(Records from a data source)
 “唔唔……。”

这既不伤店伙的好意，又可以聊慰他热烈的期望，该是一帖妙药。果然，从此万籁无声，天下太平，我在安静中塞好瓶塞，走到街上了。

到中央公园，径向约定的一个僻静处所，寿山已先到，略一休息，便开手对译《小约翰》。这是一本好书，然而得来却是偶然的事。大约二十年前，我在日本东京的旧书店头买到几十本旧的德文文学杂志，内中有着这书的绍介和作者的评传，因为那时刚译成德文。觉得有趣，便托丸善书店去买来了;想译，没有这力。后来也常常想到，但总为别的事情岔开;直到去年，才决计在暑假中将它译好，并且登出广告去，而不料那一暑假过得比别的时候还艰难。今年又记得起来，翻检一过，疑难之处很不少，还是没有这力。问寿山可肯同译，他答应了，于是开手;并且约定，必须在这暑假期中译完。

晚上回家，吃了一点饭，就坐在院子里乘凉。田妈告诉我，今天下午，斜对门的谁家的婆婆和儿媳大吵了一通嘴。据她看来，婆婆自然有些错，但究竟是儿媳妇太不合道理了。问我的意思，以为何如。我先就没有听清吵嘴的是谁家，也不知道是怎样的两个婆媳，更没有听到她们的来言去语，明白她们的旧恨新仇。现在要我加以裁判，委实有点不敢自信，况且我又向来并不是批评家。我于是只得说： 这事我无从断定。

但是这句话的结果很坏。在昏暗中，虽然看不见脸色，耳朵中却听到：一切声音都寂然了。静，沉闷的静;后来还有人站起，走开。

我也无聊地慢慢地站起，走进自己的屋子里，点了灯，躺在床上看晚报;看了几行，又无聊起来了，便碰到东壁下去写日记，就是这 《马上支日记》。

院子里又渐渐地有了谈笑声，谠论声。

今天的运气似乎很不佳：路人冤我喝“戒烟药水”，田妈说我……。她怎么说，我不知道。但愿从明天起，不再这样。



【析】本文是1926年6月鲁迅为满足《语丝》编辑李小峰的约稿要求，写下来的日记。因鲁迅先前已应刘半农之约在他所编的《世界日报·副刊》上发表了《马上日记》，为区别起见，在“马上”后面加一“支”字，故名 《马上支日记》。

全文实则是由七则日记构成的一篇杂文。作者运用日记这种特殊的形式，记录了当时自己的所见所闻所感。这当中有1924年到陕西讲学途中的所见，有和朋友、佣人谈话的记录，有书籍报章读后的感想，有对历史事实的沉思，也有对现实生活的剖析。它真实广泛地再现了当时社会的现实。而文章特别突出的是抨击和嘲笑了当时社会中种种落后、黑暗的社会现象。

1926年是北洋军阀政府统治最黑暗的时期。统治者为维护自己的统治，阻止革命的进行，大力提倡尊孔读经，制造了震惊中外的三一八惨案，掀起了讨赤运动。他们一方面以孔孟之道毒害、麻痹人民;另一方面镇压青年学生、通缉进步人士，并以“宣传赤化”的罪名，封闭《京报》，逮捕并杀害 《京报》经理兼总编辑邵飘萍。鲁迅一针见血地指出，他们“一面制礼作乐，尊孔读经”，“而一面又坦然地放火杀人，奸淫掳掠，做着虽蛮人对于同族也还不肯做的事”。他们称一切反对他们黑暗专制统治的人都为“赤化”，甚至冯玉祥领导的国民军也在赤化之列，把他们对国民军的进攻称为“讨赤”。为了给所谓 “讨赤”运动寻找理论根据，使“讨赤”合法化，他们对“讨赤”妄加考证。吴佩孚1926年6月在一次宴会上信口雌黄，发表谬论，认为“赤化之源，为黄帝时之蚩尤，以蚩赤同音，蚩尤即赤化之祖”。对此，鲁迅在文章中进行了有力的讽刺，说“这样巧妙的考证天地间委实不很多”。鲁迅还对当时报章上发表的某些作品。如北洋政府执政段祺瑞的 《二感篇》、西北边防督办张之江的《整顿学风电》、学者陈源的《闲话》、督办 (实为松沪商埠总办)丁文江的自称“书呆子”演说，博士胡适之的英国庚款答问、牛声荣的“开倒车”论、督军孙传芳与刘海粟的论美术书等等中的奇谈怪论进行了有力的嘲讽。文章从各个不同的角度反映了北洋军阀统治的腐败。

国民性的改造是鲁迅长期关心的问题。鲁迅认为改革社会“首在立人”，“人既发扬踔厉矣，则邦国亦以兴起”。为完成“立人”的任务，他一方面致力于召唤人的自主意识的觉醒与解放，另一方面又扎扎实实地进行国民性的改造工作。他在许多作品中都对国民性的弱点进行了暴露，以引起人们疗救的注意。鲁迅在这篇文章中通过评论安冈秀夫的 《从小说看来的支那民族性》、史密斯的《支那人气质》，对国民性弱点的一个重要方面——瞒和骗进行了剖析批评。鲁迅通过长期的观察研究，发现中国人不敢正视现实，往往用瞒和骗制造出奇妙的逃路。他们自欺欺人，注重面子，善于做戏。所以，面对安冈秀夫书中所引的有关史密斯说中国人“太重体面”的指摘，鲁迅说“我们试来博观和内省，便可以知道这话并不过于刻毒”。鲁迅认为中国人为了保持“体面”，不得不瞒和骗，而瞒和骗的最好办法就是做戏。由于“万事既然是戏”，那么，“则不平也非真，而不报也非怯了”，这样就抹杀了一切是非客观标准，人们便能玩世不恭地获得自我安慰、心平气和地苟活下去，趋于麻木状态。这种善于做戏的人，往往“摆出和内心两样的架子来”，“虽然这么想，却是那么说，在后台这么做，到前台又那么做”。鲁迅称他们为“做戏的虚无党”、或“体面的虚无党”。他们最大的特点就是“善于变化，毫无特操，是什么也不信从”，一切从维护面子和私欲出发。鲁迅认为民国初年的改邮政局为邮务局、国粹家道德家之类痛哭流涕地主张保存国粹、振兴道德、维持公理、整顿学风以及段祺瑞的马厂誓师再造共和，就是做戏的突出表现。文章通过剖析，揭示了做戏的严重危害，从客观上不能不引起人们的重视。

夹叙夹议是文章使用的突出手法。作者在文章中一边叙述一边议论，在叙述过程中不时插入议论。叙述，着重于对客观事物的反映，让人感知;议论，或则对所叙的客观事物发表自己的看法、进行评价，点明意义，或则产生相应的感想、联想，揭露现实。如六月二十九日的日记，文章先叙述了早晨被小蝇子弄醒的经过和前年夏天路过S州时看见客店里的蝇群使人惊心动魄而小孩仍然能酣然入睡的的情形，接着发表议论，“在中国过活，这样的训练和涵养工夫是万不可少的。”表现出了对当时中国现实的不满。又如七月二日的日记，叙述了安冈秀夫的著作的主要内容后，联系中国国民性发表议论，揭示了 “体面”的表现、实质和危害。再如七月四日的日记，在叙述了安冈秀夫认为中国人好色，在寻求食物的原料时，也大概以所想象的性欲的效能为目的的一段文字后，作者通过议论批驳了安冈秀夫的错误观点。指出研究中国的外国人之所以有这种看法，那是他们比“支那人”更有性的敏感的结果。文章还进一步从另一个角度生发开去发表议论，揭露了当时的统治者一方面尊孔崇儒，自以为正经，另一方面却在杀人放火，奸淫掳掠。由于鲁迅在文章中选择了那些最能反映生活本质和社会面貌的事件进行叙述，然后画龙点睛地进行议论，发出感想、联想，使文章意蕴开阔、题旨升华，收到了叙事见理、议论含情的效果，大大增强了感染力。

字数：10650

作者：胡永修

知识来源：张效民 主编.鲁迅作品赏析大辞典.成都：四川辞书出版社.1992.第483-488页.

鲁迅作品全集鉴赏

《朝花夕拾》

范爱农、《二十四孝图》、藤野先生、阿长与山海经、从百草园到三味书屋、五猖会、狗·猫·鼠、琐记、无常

==

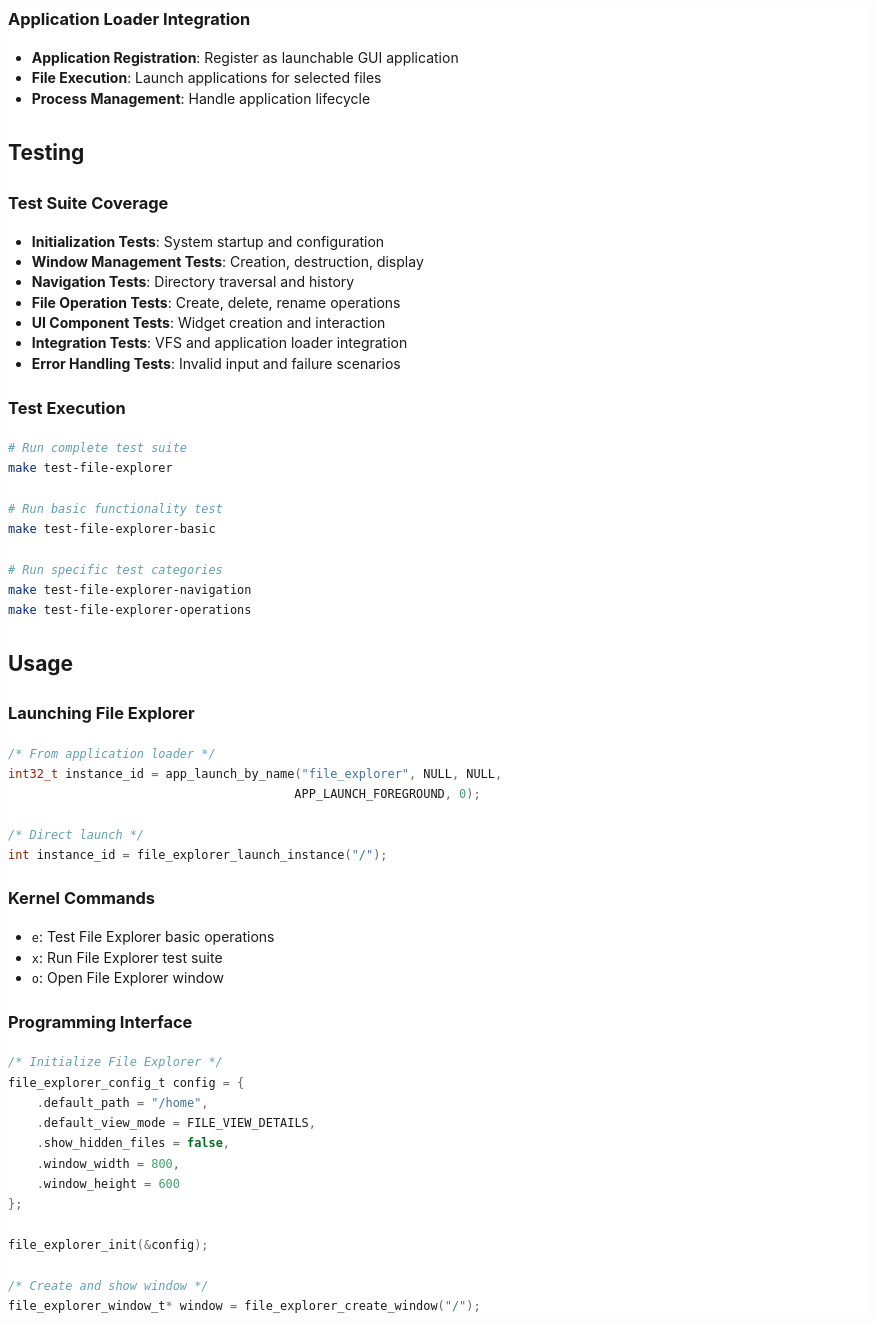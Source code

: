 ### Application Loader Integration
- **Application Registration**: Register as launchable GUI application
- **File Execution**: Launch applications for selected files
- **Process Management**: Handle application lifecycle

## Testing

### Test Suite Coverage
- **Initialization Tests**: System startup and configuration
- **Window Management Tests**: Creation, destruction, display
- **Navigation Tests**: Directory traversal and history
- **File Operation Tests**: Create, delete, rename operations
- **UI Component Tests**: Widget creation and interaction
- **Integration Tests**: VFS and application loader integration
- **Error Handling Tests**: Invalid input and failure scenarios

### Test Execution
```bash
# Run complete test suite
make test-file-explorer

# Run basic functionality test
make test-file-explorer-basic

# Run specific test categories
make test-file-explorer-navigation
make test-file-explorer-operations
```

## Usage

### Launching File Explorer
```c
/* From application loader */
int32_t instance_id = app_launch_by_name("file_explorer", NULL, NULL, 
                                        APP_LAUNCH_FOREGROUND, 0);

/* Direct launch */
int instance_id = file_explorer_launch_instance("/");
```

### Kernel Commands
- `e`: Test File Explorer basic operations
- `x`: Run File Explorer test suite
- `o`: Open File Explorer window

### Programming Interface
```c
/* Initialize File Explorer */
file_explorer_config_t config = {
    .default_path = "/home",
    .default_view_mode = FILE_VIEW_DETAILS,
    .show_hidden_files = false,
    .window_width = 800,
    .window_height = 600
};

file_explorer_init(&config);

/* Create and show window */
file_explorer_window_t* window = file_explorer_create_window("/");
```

==

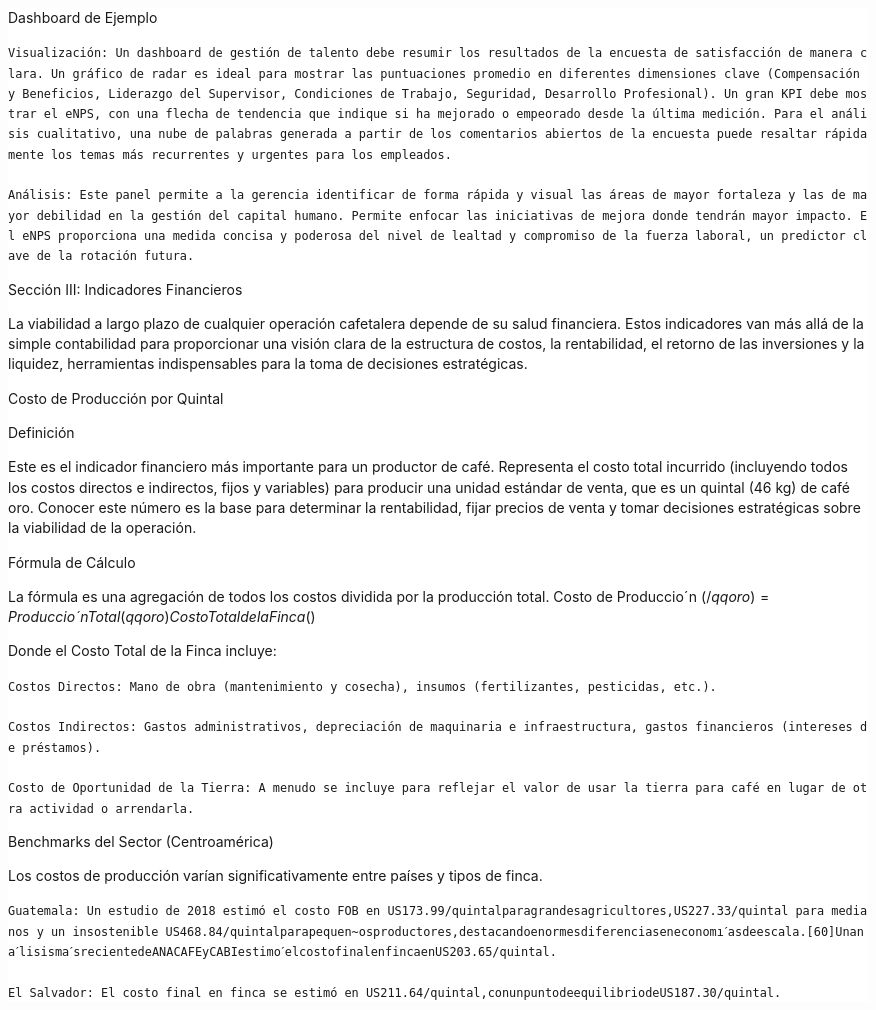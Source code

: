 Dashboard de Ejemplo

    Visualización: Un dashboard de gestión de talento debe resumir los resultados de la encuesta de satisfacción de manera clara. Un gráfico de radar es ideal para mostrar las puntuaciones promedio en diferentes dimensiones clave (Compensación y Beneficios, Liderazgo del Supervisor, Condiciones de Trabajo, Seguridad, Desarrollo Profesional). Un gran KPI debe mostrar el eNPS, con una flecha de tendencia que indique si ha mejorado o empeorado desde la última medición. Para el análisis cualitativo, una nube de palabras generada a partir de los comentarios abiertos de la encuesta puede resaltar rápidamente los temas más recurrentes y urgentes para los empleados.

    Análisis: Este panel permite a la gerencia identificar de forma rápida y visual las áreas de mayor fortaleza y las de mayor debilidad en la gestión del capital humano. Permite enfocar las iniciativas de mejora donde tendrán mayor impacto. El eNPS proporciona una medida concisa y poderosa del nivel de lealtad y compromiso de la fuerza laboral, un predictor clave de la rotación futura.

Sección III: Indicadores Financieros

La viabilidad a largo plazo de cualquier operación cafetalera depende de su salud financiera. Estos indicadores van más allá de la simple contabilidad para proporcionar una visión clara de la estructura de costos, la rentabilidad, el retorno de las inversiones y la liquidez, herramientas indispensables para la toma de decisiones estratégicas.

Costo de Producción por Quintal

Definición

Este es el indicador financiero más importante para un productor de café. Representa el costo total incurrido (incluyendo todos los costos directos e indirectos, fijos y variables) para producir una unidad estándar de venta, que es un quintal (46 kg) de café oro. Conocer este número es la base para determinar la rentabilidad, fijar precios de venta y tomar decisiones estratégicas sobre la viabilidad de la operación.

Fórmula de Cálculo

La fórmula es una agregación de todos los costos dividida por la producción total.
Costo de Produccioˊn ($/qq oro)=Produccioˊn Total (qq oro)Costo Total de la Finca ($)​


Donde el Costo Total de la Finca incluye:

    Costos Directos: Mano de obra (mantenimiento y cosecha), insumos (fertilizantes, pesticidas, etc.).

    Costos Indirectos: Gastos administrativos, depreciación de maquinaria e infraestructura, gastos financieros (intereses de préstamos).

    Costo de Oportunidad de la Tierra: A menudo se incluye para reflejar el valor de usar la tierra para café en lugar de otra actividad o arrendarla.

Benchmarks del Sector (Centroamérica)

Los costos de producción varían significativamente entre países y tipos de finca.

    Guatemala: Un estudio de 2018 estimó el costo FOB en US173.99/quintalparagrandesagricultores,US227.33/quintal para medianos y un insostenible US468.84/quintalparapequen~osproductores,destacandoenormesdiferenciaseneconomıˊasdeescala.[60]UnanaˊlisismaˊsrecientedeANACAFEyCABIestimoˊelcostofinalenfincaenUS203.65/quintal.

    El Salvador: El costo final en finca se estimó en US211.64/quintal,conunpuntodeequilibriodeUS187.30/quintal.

**Instructions for the task:** Could you restate, word for word, the lines above from the one with "- **Application Registration**: Register" to the one with "- **File Operation", both included?

**Output of the task:**
- **Application Registration**: Register as launchable GUI application
- **File Execution**: Launch applications for selected files
- **Process Management**: Handle application lifecycle

## Testing

### Test Suite Coverage
- **Initialization Tests**: System startup and configuration
- **Window Management Tests**: Creation, destruction, display
- **Navigation Tests**: Directory traversal and history
- **File Operation Tests**: Create, delete, rename operations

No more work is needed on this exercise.